[Supplied information — start]

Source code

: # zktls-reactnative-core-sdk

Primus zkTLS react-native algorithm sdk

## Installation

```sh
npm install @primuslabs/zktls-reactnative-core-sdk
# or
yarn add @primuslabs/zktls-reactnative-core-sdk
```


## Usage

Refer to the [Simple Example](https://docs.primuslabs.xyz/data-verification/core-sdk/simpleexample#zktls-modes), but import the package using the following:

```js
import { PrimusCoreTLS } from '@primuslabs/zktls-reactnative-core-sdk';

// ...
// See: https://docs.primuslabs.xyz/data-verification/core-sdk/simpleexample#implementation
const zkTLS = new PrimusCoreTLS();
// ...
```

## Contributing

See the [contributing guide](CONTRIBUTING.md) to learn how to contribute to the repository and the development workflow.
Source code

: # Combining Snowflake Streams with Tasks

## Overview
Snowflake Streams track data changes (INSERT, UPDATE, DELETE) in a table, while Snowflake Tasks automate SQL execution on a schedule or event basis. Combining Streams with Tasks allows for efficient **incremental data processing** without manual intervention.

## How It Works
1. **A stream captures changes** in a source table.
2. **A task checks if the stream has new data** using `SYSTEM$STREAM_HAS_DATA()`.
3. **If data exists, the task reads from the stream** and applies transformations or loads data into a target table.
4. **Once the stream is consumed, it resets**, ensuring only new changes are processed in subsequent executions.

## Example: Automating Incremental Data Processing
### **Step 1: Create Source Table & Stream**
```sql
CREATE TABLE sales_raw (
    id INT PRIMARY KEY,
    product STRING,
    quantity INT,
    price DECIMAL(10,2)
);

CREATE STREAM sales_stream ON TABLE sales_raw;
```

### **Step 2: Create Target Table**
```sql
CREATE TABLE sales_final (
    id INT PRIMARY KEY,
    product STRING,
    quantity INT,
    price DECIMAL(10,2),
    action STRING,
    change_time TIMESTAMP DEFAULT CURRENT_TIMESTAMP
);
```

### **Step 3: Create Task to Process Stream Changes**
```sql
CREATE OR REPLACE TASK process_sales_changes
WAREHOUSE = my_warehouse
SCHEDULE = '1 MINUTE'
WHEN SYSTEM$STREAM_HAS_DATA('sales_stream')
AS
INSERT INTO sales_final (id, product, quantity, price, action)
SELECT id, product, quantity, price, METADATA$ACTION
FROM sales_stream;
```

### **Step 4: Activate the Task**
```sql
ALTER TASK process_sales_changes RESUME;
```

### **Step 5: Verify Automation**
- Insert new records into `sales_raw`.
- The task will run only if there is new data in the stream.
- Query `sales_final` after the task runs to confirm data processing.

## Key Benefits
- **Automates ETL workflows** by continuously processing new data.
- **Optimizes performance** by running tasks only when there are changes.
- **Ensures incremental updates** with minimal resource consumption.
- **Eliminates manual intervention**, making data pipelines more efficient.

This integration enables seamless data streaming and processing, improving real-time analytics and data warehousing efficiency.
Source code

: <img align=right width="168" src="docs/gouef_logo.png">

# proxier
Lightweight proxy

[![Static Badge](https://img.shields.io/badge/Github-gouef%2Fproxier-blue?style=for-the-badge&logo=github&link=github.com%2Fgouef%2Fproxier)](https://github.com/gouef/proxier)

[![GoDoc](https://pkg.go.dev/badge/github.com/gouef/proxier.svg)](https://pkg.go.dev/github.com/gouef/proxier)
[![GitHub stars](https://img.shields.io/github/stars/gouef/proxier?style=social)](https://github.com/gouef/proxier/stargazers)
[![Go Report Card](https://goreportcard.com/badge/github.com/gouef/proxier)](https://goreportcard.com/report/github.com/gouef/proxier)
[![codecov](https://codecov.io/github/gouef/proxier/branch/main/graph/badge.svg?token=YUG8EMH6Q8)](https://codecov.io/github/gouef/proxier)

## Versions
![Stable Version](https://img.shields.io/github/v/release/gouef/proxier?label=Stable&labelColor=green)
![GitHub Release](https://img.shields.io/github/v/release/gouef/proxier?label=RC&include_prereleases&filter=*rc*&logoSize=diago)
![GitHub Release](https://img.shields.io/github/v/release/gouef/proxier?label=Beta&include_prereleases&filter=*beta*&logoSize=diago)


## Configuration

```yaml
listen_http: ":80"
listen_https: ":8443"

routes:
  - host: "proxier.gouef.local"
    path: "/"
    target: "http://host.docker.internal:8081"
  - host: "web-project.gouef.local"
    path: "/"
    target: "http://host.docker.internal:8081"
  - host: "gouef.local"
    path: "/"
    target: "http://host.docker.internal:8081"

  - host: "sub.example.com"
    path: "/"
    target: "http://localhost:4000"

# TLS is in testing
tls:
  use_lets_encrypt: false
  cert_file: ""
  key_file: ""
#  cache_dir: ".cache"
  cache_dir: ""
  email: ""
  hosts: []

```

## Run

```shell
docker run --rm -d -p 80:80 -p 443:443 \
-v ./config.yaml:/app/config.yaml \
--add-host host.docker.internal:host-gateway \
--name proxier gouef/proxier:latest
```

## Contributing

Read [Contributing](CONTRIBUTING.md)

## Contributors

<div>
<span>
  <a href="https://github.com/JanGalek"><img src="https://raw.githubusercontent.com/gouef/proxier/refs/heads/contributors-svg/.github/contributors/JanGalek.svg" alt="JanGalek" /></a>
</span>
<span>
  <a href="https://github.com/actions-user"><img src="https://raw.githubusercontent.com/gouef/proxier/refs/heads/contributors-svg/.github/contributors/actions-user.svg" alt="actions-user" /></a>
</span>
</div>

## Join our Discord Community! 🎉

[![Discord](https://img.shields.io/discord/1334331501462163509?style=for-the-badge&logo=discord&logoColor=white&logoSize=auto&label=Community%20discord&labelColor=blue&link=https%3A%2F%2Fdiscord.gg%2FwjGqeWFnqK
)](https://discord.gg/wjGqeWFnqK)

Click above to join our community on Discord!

[Supplied information — finish]

▸ Instructions for the task
Your output is to be the lines of the listing, exact and complete, starting at the first and ending with the line that contains "## Overview".

▸ Expected output
Source code

: # zktls-reactnative-core-sdk

Primus zkTLS react-native algorithm sdk

## Installation

```sh
npm install @primuslabs/zktls-reactnative-core-sdk
# or
yarn add @primuslabs/zktls-reactnative-core-sdk
```


## Usage

Refer to the [Simple Example](https://docs.primuslabs.xyz/data-verification/core-sdk/simpleexample#zktls-modes), but import the package using the following:

```js
import { PrimusCoreTLS } from '@primuslabs/zktls-reactnative-core-sdk';

// ...
// See: https://docs.primuslabs.xyz/data-verification/core-sdk/simpleexample#implementation
const zkTLS = new PrimusCoreTLS();
// ...
```

## Contributing

See the [contributing guide](CONTRIBUTING.md) to learn how to contribute to the repository and the development workflow.
Source code

: # Combining Snowflake Streams with Tasks

## Overview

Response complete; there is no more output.